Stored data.
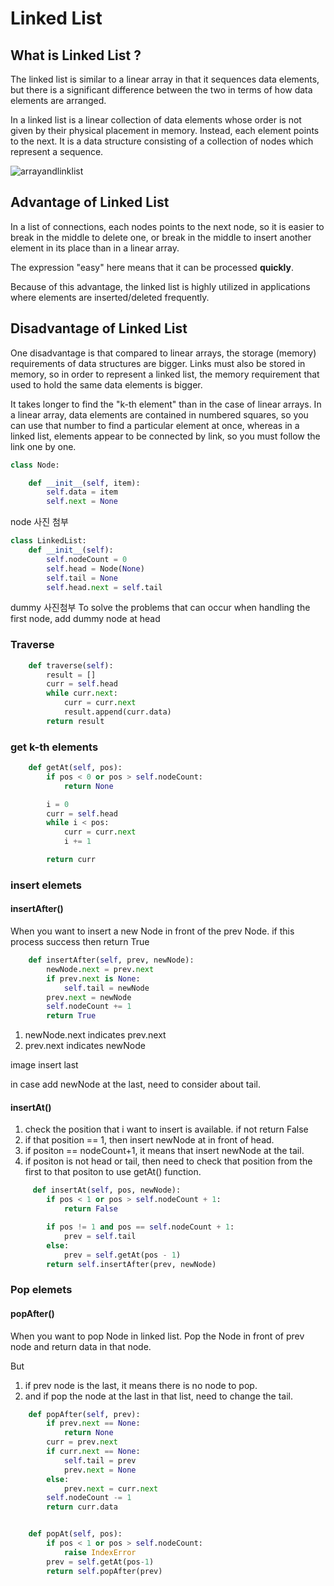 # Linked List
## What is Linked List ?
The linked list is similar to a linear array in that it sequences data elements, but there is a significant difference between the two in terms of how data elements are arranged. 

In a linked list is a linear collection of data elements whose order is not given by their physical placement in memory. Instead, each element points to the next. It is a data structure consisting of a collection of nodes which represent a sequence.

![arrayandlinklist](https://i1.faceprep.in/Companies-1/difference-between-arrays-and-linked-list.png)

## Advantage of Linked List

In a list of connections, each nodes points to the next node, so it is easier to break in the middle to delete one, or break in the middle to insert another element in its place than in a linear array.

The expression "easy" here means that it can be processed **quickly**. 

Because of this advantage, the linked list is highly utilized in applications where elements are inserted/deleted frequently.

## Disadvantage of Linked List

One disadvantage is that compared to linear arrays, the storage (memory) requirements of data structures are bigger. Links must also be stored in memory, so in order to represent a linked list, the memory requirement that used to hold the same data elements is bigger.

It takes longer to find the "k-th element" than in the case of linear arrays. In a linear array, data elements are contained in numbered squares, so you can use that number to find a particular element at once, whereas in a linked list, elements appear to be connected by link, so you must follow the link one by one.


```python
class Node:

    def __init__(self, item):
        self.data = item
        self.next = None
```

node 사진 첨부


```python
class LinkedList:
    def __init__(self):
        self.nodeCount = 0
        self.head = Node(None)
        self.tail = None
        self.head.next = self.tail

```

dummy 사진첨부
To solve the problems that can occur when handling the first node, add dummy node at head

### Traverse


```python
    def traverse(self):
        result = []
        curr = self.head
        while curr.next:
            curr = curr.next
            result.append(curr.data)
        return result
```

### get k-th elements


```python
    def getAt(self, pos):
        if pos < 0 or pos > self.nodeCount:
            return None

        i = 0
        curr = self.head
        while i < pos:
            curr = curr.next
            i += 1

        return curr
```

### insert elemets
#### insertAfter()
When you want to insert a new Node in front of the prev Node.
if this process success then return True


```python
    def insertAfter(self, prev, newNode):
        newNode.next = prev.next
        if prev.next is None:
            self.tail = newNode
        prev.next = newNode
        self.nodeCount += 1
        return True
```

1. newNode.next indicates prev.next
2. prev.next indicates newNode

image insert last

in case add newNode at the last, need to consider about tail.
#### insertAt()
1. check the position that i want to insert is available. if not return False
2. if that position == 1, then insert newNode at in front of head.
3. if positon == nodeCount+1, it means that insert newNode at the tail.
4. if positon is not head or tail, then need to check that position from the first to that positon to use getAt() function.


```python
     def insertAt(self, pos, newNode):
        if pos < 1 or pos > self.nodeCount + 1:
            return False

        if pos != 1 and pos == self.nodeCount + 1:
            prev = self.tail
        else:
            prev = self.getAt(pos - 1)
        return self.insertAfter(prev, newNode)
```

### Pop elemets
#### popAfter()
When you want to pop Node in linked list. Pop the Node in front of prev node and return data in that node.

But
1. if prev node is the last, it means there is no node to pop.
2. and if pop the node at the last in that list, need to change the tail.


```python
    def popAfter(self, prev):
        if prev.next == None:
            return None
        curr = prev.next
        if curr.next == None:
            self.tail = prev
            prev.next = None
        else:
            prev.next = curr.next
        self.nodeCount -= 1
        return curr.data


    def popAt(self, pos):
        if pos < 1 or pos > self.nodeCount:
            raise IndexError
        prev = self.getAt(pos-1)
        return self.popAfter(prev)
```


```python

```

---

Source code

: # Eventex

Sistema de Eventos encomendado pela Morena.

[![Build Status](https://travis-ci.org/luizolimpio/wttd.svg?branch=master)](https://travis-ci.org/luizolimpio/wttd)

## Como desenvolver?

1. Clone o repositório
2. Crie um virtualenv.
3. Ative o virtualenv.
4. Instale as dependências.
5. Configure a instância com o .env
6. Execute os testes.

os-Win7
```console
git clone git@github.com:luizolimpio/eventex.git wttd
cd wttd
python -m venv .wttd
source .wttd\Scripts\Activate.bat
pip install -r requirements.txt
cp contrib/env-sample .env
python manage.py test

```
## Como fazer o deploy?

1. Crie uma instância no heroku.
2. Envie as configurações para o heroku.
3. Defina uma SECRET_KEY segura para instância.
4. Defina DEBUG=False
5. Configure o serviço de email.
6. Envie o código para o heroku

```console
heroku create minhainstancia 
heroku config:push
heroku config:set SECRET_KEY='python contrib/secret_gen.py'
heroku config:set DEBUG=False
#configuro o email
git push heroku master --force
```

--

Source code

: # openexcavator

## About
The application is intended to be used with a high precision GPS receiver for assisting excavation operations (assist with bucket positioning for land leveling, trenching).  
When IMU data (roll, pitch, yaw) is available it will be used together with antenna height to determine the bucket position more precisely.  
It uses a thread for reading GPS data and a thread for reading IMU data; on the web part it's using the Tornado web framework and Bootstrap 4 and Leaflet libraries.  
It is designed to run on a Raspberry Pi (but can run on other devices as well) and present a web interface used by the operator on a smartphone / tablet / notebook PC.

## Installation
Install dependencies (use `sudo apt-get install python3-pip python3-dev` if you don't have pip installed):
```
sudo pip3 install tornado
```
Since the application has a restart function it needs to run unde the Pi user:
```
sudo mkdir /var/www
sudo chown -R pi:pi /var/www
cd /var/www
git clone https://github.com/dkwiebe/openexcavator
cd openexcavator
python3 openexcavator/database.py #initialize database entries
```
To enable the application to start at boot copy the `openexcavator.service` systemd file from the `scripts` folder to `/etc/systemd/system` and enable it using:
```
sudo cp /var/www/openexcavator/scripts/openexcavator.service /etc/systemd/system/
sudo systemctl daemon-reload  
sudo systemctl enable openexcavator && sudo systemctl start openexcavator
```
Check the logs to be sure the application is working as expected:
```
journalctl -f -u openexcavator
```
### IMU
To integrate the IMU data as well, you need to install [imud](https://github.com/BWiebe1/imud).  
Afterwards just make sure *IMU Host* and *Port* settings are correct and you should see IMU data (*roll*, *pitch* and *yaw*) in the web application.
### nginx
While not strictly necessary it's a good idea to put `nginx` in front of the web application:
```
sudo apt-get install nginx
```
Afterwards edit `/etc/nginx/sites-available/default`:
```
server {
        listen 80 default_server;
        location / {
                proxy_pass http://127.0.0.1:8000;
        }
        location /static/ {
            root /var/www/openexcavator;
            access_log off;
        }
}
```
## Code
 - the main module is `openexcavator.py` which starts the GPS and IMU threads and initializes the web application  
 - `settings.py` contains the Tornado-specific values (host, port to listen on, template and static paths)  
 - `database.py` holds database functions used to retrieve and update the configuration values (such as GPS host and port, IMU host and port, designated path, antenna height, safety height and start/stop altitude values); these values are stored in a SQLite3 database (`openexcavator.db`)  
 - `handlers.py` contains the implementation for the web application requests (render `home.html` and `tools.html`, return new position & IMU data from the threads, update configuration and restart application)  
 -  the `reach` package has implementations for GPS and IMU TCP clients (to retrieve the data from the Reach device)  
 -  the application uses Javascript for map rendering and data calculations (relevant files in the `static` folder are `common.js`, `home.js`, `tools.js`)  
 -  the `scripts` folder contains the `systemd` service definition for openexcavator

The task. Each line that includes the string "service" should be copied from the data.

Answer to the problem.
To enable the application to start at boot copy the `openexcavator.service` systemd file from the `scripts` folder to `/etc/systemd/system` and enable it using:
sudo cp /var/www/openexcavator/scripts/openexcavator.service /etc/systemd/system/
 -  the `scripts` folder contains the `systemd` service definition for openexcavator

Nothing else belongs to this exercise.